# Work to be completed
Bring together all lines from the listing below that contain the string "teclas".

# Data records
______

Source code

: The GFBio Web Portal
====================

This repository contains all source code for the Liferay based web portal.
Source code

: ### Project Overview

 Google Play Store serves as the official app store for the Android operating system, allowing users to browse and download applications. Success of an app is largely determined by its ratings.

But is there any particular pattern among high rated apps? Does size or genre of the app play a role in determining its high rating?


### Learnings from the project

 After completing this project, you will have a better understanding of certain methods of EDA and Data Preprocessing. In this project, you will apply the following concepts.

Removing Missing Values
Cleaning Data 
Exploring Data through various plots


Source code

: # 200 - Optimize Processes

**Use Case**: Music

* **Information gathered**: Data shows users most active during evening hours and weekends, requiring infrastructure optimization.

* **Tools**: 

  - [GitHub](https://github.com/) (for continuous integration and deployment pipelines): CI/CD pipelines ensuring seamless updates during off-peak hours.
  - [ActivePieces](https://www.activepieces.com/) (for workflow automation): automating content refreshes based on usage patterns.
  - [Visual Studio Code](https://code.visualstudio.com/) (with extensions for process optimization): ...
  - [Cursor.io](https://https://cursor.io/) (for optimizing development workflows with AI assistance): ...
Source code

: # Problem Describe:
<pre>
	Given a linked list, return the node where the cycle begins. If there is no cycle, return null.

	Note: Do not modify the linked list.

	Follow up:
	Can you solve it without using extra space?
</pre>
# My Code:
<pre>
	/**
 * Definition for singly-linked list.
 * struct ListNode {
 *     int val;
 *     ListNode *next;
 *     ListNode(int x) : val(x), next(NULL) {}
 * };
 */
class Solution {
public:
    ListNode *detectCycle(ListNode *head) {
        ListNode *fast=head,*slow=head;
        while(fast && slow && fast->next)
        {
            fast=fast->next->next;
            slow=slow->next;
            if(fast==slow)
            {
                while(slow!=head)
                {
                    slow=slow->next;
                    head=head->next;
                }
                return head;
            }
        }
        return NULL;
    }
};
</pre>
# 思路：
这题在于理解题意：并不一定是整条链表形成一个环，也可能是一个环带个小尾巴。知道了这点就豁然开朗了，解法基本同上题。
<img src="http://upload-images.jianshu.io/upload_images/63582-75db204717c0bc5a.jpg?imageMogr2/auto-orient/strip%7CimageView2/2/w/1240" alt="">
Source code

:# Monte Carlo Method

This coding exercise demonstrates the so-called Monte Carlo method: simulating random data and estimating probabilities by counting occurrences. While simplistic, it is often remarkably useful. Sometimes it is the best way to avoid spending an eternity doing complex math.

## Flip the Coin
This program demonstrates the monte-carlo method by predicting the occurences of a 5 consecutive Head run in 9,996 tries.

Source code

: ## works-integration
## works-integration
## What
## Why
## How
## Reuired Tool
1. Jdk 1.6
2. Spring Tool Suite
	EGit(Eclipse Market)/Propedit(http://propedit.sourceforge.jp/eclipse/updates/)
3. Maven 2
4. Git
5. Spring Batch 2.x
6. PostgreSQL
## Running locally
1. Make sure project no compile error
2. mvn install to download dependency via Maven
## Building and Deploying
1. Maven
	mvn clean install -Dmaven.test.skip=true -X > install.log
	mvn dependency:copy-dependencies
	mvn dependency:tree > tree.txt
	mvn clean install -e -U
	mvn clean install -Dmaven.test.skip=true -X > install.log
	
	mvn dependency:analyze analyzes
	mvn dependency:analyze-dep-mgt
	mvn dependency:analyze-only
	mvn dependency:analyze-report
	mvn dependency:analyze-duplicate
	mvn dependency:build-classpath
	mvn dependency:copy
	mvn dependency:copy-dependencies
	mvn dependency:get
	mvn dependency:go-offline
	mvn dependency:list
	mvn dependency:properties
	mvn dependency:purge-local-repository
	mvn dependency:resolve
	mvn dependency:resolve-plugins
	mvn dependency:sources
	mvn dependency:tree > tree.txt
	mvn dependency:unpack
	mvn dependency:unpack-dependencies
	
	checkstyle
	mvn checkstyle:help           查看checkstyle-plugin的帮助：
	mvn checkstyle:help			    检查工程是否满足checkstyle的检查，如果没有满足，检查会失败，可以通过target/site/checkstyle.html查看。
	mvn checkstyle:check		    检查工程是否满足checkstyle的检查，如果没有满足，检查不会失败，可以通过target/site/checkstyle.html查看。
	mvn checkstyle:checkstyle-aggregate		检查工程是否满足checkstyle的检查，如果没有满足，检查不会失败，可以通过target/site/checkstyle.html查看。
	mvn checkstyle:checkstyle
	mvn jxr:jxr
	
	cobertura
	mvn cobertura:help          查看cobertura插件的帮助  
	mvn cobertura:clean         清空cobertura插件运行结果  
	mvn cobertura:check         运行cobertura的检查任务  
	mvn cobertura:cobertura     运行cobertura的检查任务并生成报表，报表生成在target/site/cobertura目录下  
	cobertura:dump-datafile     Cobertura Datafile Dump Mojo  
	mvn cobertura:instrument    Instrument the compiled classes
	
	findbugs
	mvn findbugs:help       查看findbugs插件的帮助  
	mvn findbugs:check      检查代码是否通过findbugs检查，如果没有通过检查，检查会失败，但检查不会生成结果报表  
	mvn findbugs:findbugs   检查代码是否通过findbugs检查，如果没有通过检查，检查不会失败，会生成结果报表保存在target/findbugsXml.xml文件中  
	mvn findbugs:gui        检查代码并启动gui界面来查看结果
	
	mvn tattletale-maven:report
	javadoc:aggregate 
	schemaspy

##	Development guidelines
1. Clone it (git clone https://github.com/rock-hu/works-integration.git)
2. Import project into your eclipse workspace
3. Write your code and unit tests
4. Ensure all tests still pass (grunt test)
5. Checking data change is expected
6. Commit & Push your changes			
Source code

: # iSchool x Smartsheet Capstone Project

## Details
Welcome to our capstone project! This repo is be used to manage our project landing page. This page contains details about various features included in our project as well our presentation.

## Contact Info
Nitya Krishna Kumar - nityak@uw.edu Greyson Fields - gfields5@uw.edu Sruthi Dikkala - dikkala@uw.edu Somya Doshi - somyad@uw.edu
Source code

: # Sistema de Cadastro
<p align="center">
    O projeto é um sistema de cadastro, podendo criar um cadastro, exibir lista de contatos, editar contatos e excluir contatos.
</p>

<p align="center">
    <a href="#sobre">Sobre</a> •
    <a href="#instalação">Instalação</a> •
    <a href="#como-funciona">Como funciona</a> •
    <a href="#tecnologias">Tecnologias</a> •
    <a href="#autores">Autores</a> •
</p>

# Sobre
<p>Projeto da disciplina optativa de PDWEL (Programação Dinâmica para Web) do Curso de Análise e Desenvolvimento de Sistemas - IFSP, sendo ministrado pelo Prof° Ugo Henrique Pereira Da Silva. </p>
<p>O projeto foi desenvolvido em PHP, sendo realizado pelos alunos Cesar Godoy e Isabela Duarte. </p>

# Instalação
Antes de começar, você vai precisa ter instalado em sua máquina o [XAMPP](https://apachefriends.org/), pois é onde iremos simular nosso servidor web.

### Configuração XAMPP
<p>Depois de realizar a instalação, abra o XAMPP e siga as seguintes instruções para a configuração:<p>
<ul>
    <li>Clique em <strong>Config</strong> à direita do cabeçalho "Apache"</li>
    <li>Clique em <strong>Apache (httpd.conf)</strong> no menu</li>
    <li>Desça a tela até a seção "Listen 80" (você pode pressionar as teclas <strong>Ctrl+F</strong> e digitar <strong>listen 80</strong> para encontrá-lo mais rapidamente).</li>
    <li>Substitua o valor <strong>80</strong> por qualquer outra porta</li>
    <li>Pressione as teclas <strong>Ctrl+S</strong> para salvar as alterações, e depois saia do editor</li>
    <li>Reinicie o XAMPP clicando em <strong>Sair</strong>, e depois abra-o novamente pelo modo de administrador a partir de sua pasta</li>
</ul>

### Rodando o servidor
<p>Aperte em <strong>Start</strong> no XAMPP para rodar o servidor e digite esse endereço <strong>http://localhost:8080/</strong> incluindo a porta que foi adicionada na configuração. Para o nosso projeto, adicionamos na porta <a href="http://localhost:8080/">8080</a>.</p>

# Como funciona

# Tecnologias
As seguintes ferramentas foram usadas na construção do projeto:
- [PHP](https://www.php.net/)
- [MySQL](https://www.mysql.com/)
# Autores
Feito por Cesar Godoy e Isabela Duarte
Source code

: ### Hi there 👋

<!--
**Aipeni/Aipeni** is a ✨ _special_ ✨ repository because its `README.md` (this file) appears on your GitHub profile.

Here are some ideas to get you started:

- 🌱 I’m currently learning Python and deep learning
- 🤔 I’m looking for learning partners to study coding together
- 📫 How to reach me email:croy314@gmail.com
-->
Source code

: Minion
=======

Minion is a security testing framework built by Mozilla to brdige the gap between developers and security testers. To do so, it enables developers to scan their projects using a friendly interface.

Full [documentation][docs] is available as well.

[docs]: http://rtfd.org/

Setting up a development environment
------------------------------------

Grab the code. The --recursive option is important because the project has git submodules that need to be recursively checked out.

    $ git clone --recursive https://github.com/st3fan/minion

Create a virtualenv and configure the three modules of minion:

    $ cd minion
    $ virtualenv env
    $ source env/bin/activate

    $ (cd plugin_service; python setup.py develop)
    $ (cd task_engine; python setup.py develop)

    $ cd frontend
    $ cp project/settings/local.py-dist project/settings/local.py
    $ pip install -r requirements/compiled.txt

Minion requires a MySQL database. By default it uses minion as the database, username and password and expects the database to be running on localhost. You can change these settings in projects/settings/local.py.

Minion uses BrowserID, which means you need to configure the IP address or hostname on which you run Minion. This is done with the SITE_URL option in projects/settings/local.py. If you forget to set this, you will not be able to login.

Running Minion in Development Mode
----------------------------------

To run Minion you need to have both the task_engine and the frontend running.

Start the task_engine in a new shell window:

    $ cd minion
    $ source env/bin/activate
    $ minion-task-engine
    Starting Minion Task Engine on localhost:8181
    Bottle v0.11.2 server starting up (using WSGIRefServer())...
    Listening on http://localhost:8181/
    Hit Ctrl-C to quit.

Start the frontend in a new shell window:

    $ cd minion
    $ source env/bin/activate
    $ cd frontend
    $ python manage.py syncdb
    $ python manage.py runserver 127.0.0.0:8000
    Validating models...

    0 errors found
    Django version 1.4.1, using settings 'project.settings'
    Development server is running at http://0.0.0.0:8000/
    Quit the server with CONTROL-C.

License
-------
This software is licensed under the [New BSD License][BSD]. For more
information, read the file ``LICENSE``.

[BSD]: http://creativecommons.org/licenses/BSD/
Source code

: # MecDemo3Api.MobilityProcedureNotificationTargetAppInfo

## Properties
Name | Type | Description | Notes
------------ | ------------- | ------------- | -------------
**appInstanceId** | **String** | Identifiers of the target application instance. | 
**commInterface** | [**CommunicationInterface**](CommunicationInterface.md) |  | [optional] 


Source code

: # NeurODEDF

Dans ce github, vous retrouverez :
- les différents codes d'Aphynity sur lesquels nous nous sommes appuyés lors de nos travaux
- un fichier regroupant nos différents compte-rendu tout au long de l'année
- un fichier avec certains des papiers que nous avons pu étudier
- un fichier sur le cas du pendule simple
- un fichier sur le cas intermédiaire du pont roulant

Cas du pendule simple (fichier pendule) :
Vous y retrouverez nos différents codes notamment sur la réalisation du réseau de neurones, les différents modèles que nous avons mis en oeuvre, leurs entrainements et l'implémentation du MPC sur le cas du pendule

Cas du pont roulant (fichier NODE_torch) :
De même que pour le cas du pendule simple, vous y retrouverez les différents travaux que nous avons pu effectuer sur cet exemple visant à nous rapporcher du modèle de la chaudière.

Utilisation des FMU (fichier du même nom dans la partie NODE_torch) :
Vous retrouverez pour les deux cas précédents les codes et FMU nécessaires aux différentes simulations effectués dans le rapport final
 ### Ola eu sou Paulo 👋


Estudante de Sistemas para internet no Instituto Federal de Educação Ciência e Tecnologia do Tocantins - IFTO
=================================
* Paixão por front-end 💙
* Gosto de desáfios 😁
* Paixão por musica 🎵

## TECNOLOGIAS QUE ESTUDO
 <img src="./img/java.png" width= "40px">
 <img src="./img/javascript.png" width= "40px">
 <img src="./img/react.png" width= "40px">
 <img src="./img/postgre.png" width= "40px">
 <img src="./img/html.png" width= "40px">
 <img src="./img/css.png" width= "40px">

______

# Exercise output
    <li>Desça a tela até a seção "Listen 80" (você pode pressionar as teclas <strong>Ctrl+F</strong> e digitar <strong>listen 80</strong> para encontrá-lo mais rapidamente).</li>
    <li>Pressione as teclas <strong>Ctrl+S</strong> para salvar as alterações, e depois saia do editor</li>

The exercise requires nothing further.